Skip to main content

Python class

MultiKVCacheParams

MultiKVCacheParams

class max.nn.kv_cache.MultiKVCacheParams(params, page_size, data_parallel_degree, n_devices, kv_connector, host_kvcache_swap_space_gb, num_eagle_speculative_tokens=0)

source

Bases: KVCacheParamInterface

Aggregates multiple KV cache parameter sets.

This class implements KVCacheParamInterface by aggregating multiple KVCacheParamInterface instances. Useful for models with multiple distinct KV caches (e.g., different cache configurations for different layers).

Parameters:

  • params (Sequence[KVCacheParams])
  • page_size (int)
  • data_parallel_degree (int)
  • n_devices (int)
  • kv_connector (KVConnectorType | None)
  • host_kvcache_swap_space_gb (float | None)
  • num_eagle_speculative_tokens (int)

bytes_per_block

property bytes_per_block: int

source

Total bytes per block across all KV caches.

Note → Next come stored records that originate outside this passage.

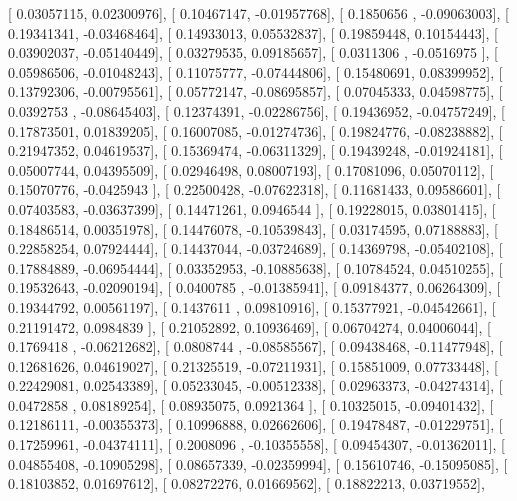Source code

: \documentclass{article}
\begin{document}
       [ 0.03057115,  0.02300976],
       [ 0.10467147, -0.01957768],
       [ 0.1850656 , -0.09063003],
       [ 0.19341341, -0.03468464],
       [ 0.14933013,  0.05532837],
       [ 0.19859448,  0.10154443],
       [ 0.03902037, -0.05140449],
       [ 0.03279535,  0.09185657],
       [ 0.0311306 , -0.0516975 ],
       [ 0.05986506, -0.01048243],
       [ 0.11075777, -0.07444806],
       [ 0.15480691,  0.08399952],
       [ 0.13792306, -0.00795561],
       [ 0.05772147, -0.08695857],
       [ 0.07045333,  0.04598775],
       [ 0.0392753 , -0.08645403],
       [ 0.12374391, -0.02286756],
       [ 0.19436952, -0.04757249],
       [ 0.17873501,  0.01839205],
       [ 0.16007085, -0.01274736],
       [ 0.19824776, -0.08238882],
       [ 0.21947352,  0.04619537],
       [ 0.15369474, -0.06311329],
       [ 0.19439248, -0.01924181],
       [ 0.05007744,  0.04395509],
       [ 0.02946498,  0.08007193],
       [ 0.17081096,  0.05070112],
       [ 0.15070776, -0.0425943 ],
       [ 0.22500428, -0.07622318],
       [ 0.11681433,  0.09586601],
       [ 0.07403583, -0.03637399],
       [ 0.14471261,  0.0946544 ],
       [ 0.19228015,  0.03801415],
       [ 0.18486514,  0.00351978],
       [ 0.14476078, -0.10539843],
       [ 0.03174595,  0.07188883],
       [ 0.22858254,  0.07924444],
       [ 0.14437044, -0.03724689],
       [ 0.14369798, -0.05402108],
       [ 0.17884889, -0.06954444],
       [ 0.03352953, -0.10885638],
       [ 0.10784524,  0.04510255],
       [ 0.19532643, -0.02090194],
       [ 0.0400785 , -0.01385941],
       [ 0.09184377,  0.06264309],
       [ 0.19344792,  0.00561197],
       [ 0.1437611 ,  0.09810916],
       [ 0.15377921, -0.04542661],
       [ 0.21191472,  0.0984839 ],
       [ 0.21052892,  0.10936469],
       [ 0.06704274,  0.04006044],
       [ 0.1769418 , -0.06212682],
       [ 0.0808744 , -0.08585567],
       [ 0.09438468, -0.11477948],
       [ 0.12681626,  0.04619027],
       [ 0.21325519, -0.07211931],
       [ 0.15851009,  0.07733448],
       [ 0.22429081,  0.02543389],
       [ 0.05233045, -0.00512338],
       [ 0.02963373, -0.04274314],
       [ 0.0472858 ,  0.08189254],
       [ 0.08935075,  0.0921364 ],
       [ 0.10325015, -0.09401432],
       [ 0.12186111, -0.00355373],
       [ 0.10996888,  0.02662606],
       [ 0.19478487, -0.01229751],
       [ 0.17259961, -0.04374111],
       [ 0.2008096 , -0.10355558],
       [ 0.09454307, -0.01362011],
       [ 0.04855408, -0.10905298],
       [ 0.08657339, -0.02359994],
       [ 0.15610746, -0.15095085],
       [ 0.18103852,  0.01697612],
       [ 0.08272276,  0.01669562],
       [ 0.18822213,  0.03719552],
\end{document}

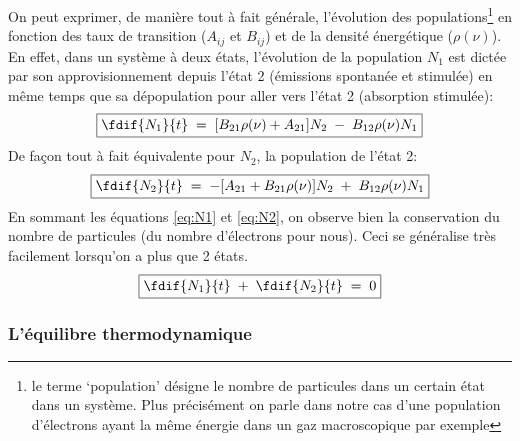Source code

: On peut exprimer, de manière tout à fait générale, l'évolution des populations\footnote{le terme `population' désigne le nombre de particules dans un certain état dans un système. Plus précisément on parle dans notre cas d'une population d'électrons ayant la même énergie dans un gaz macroscopique par exemple} en fonction des taux de transition ($A_{ij}$ et $B_{ij}$) et de la densité énergétique ($\rho(\nu)$).\\
En effet, dans un système à deux états, l'évolution de la population $N_1$ est dictée par son approvisionnement depuis l'état 2 (émissions spontanée et stimulée) en même temps que sa dépopulation pour aller vers l'état 2 (absorption stimulée):
\begin{equation}
\boxed{
    \fdif{N_1}{t}
    \eq  [B_{21}\rho(\nu) + A_{21}]N_2 \;-\; B_{12} \rho(\nu)N_1
    }
    \label{eq:N2}
\end{equation}
De façon tout à fait équivalente pour $N_2$, la population de l'état 2:
\begin{equation}
\boxed{
    \fdif{N_2}{t}
    \eq - [A_{21} + B_{21} \rho(\nu)]N_2 \;+\; B_{12}\rho(\nu)N_1
    \label{eq:N1}
    }
\end{equation}
En sommant les équations \ref{eq:N1} et \ref{eq:N2}, on observe bien la conservation du nombre de particules (du nombre d'électrons pour nous). Ceci se généralise très facilement lorsqu'on a plus que 2 états.
\begin{equation}
\boxed{
    \fdif{N_1}{t}\;+\;\fdif{N_2}{t} \eq 0
    }
\end{equation}



\subsubsection{L'équilibre thermodynamique}



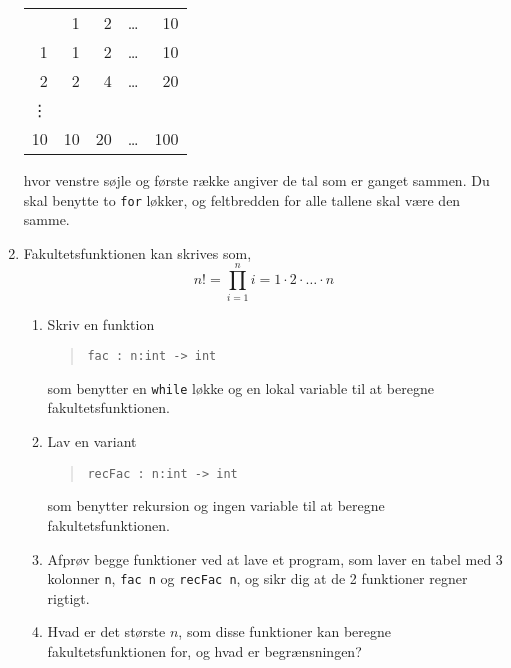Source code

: \documentclass[a4paper,12pt]{article}
\begin{document}
\begin{enumerate}[label=3ø.\arabic*,start=0]
  \begin{center}
    \begin{tabular}{rrrrr}
      &1 & 2 & \dots & 10\\
      1 &1 & 2 & \dots & 10\\
      2 &2 & 4 & \dots & 20\\
      \vdots \\
      10 &10 & 20 & \dots & 100\\
    \end{tabular}
  \end{center}
hvor venstre søjle og første række angiver de tal som er ganget sammen. Du skal benytte to \lstinline!for! løkker, og feltbredden for alle tallene skal være den samme. 
\item Fakultetsfunktionen kan skrives som,
  \begin{equation}
    n! = \prod_{i=1}^n i = 1\cdot 2\cdot \ldots \cdot n
  \end{equation}
  \begin{enumerate}
  \item Skriv en funktion
    \begin{quote}
      \mbox{\lstinline!fac : n:int -> int!}
    \end{quote}
som benytter en \lstinline!while! løkke og en lokal variable til at beregne fakultetsfunktionen.
  \item Lav en variant
    \begin{quote}
      \mbox{\lstinline!recFac : n:int -> int!}
    \end{quote}
som benytter rekursion og ingen variable til at beregne fakultetsfunktionen.
  \item Afprøv begge funktioner ved at lave et program, som laver en tabel med 3 kolonner \lstinline!n!, \mbox{\lstinline!fac n!} og \mbox{\lstinline!recFac n!}, og sikr dig at de 2 funktioner regner rigtigt.
  \item Hvad er det største $n$, som disse funktioner kan beregne fakultetsfunktionen for, og hvad er begrænsningen?
  \end{enumerate}
\end{enumerate}
\end{document}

Since all caches allocate memory for the same sequence, the total memory cost per block is the sum across all param sets.

data_parallel_degree

data_parallel_degree: int

source

from_params()

classmethod from_params(*params)

source

Creates a MultiKVCacheParams from one or more KVCacheParams.

Parameters:

params (KVCacheParams) – One or more KVCacheParams instances to aggregate. All params must share the same page_size, data_parallel_degree, n_devices, enable_kvcache_swapping_to_host, and host_kvcache_swap_space_gb values.

Returns:

A new MultiKVCacheParams aggregating all provided params.

Raises:

ValueError – If no params are provided.

Return type:

MultiKVCacheParams

get_symbolic_inputs()

get_symbolic_inputs(prefix='')

source

Returns the symbolic inputs for the KV cache.

Parameters:

prefix (str)

Return type:

KVCacheInputs[TensorType, BufferType]

host_kvcache_swap_space_gb

host_kvcache_swap_space_gb: float | None

source

kv_connector

kv_connector: KVConnectorType | None

source

n_devices

n_devices: int

source

num_eagle_speculative_tokens

num_eagle_speculative_tokens: int = 0

source

page_size

page_size: int

source

params

params: Sequence[KVCacheParams]

source

List of KV cache parameter sets to aggregate.